General Scanning Principles
Custom code should be scanned as source code, scanning it as a binary will result in the discovery of fewer vulnerabilities, because WhiteHat does not decompile the binary by default. Dataflow analysis on binary files is limited. If you are attempting to scan a project or module that is dependent on another project or module that is written by your organization, it’s best to add the source code of the dependency. Alternatively, custom rulepack work can be purchased to allow the scanner to understand the security impact of specific calls to that dependency.

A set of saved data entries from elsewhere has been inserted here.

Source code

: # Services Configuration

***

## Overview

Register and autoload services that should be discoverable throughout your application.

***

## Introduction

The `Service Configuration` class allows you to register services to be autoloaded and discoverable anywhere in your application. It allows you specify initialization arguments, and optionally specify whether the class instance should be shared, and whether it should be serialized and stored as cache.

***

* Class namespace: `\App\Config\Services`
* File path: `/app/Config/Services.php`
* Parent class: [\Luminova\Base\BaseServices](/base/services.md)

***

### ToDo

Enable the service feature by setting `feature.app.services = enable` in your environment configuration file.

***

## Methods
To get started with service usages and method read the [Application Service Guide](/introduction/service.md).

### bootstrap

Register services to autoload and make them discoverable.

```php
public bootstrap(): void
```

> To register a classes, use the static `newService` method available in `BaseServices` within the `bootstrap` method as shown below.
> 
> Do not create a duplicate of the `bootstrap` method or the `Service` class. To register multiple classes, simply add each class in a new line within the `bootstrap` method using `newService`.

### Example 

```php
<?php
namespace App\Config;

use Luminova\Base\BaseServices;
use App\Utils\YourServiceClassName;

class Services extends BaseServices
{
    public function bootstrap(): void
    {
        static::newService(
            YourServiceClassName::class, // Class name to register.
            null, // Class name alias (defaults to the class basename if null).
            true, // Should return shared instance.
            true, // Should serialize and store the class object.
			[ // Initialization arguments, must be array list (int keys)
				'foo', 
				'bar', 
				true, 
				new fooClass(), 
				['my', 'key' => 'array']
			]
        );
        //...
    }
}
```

Third party dependencies should be scanned as binaries, particularly for large frameworks. WhiteHat is constantly writing and improving our rulepacks to support popular frameworks and specific libraries that our scans indicate are in use by customers. Therefore, scans are faster and more targeted on the customer’s code when these third party dependencies are loaded as binaries.
For multi-module projects that are contained within a single repository location or folder, only a single codebase is needed. For example, OWASP AppSensor is a multi-module maven project that can be scanned in its entirety simply by pointing the scanner to the project’s clone-able URI (https://github.com/jtmelton/appsensor.git).
If you need to scan modules separately (for example, according to internal development ownership), it can be done, but this will require more configuration effort than a single scan of all the modules. In this case, it is likely that core modules will need to be added to multiple scans in order to achieve good coverage.
WhiteHat’s TRC can curate results that are duplicated across scans according to your needs. You may also need to exclude specific files or folders to properly scope the scan to meet your organizational needs. For more information, see the Exclusions section.
For multi-module projects that are in multiple repository locations you will need to add a codebase for each module
For SVN, CVS, or TFS projects provide a URL for each module that will allow the scanner to checkout the folder that contains the pom.xml needed to download the module’s dependencies.
For GIT projects you may need to write exclusions for folders not intended to be part of scanning. This is because GIT does not provide a mechanism for checkout of specific folders. In this example, the scanner is configured to only scan three of AppSensor’s modules by excluding the rest of the folders. For more information, see the Exclusions section.
The Sentinel UI provides a simple string matching mechanism for excluding files or folders. As illustrated above, this is provided as a comma-separated list to be matched against the location of every file before it is loaded into the scan.
To exclude a file named excludethis.java, simply input that filename followed by a comma. If you would like to exclude a folder ./excludethisfolder/, then provide that string (including the slashes) to ensure that it only matches against folders and not files.
Additionally if you have a nested or repeating folder structure, which is common in many java projects (for example ./src/java/module/src/java), then ensure that you provide as complete a path as possible. This must be relative to the project root being checked out by the scanner, to avoid overly broad exclusion matches.
In some cases it may be difficult or overly complex to write string matches for every file that you would like to exclude. In this case, TRC can write regular expression-based matches for you to lessen the configuration workload.